#### [Task prompt]
For this exercise, return the line containing "## Database Management System" and every line after it through the end of the records below, without alteration.
#### Listed records
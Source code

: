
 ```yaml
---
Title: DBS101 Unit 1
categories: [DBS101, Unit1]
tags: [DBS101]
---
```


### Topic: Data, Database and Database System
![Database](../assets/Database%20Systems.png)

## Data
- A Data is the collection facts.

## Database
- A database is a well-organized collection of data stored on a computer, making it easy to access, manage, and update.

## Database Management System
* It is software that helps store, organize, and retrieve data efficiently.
########
#### [Result of the task]
## Database Management System
* It is software that helps store, organize, and retrieve data efficiently.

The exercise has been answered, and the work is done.